### PROBLEM REQUIREMENTS
Although the records contain pictures, the copy should leave them out and match everything else exactly.

AVAILABLE DATA START

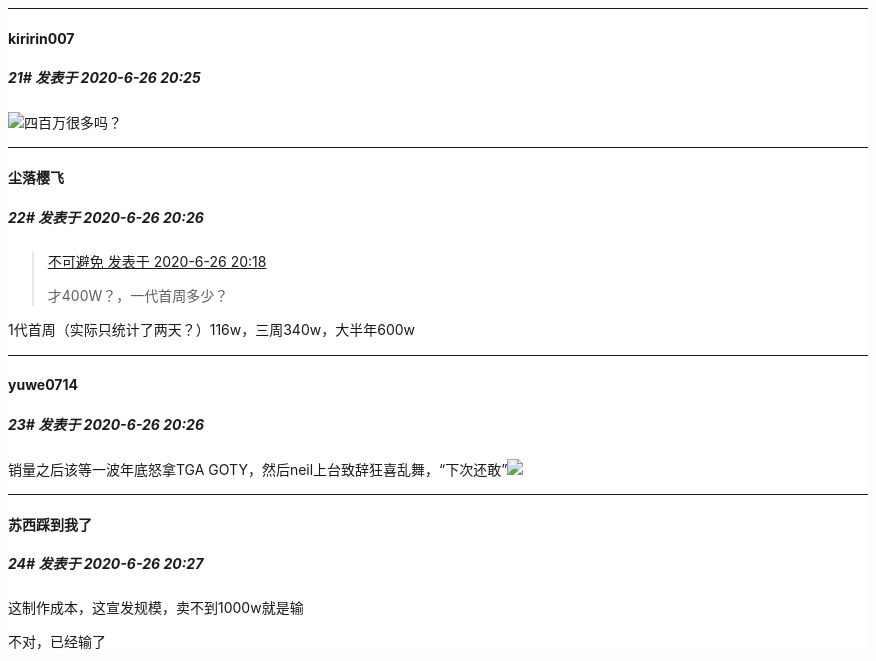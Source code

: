 





-----

####  kiririn007  
##### 21#       发表于 2020-6-26 20:25



<img src="https://static.saraba1st.com/image/smiley/face2017/001.png" referrerpolicy="no-referrer">四百万很多吗？







-----

####  尘落樱飞  
##### 22#       发表于 2020-6-26 20:26



<blockquote><a href="httphttps://bbs.saraba1st.com/2b/forum.php?mod=redirect&amp;goto=findpost&amp;pid=47962920&amp;ptid=1944241" target="_blank">不可避免 发表于 2020-6-26 20:18</a>

才400W？，一代首周多少？</blockquote>
1代首周（实际只统计了两天？）116w，三周340w，大半年600w







-----

####  yuwe0714  
##### 23#       发表于 2020-6-26 20:26




销量之后该等一波年底怒拿TGA GOTY，然后neil上台致辞狂喜乱舞，“下次还敢”<img src="https://static.saraba1st.com/image/smiley/face2017/071.png" referrerpolicy="no-referrer">







-----

####  苏西踩到我了  
##### 24#       发表于 2020-6-26 20:27




这制作成本，这宣发规模，卖不到1000w就是输

不对，已经输了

AVAILABLE DATA END

### ANSWER TO THE PROBLEM
Source code

: 





-----

####  kiririn007  
##### 21#       发表于 2020-6-26 20:25



<img src="https://static.saraba1st.com/image/smiley/face2017/001.png" referrerpolicy="no-referrer">四百万很多吗？







-----

####  尘落樱飞  
##### 22#       发表于 2020-6-26 20:26



<blockquote><a href="httphttps://bbs.saraba1st.com/2b/forum.php?mod=redirect&amp;goto=findpost&amp;pid=47962920&amp;ptid=1944241" target="_blank">不可避免 发表于 2020-6-26 20:18</a>

才400W？，一代首周多少？</blockquote>
1代首周（实际只统计了两天？）116w，三周340w，大半年600w







-----

####  yuwe0714  
##### 23#       发表于 2020-6-26 20:26




销量之后该等一波年底怒拿TGA GOTY，然后neil上台致辞狂喜乱舞，“下次还敢”<img src="https://static.saraba1st.com/image/smiley/face2017/071.png" referrerpolicy="no-referrer">







-----

####  苏西踩到我了  
##### 24#       发表于 2020-6-26 20:27




这制作成本，这宣发规模，卖不到1000w就是输

不对，已经输了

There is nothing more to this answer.